--- ACTION ITEM ---
Beginning with the line that holds "And another thing." in the data below, give again every line through the one that holds "research project to", exactly as written.

== Segment start ==

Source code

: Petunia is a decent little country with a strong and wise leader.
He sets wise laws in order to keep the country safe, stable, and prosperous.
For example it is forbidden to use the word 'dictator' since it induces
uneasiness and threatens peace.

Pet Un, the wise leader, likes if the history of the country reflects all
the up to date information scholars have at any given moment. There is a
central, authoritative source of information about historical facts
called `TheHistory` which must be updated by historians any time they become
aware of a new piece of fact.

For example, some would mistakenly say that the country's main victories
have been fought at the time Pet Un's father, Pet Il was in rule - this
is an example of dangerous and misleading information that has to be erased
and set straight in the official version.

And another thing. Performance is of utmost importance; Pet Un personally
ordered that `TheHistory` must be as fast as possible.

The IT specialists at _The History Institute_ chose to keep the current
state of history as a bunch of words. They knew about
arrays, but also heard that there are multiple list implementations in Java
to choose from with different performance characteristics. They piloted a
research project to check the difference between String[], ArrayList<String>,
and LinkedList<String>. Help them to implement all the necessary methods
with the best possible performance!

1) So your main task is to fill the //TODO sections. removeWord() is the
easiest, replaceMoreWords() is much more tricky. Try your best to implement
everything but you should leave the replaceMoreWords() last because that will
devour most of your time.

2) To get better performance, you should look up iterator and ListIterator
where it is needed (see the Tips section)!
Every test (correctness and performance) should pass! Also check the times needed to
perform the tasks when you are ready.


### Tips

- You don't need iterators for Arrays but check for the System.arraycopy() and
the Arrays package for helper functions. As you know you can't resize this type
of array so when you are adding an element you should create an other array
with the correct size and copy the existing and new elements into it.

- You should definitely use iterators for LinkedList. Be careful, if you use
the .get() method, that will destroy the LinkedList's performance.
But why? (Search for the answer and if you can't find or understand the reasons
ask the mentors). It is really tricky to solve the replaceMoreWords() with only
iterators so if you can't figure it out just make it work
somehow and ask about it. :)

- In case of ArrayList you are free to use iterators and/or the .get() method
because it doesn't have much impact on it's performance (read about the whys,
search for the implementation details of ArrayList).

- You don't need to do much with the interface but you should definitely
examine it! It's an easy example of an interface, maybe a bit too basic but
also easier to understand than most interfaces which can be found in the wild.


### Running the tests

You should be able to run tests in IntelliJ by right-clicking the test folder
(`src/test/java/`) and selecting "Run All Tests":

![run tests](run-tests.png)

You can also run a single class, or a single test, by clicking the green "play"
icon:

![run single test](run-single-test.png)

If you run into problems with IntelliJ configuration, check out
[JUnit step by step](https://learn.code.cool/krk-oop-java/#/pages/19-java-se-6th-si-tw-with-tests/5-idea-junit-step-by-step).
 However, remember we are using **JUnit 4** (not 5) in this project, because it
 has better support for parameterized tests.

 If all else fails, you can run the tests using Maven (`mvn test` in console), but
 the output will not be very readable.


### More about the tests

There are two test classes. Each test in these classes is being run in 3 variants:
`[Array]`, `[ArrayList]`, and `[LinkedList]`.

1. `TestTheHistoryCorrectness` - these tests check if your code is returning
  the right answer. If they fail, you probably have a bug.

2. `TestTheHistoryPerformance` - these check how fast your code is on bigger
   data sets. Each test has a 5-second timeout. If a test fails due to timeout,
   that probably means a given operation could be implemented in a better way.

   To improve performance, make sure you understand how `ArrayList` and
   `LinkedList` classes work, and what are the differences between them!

== Segment end ==

--- FINISHED EXERCISE ---
And another thing. Performance is of utmost importance; Pet Un personally
ordered that `TheHistory` must be as fast as possible.

The IT specialists at _The History Institute_ chose to keep the current
state of history as a bunch of words. They knew about
arrays, but also heard that there are multiple list implementations in Java
to choose from with different performance characteristics. They piloted a
research project to check the difference between String[], ArrayList<String>,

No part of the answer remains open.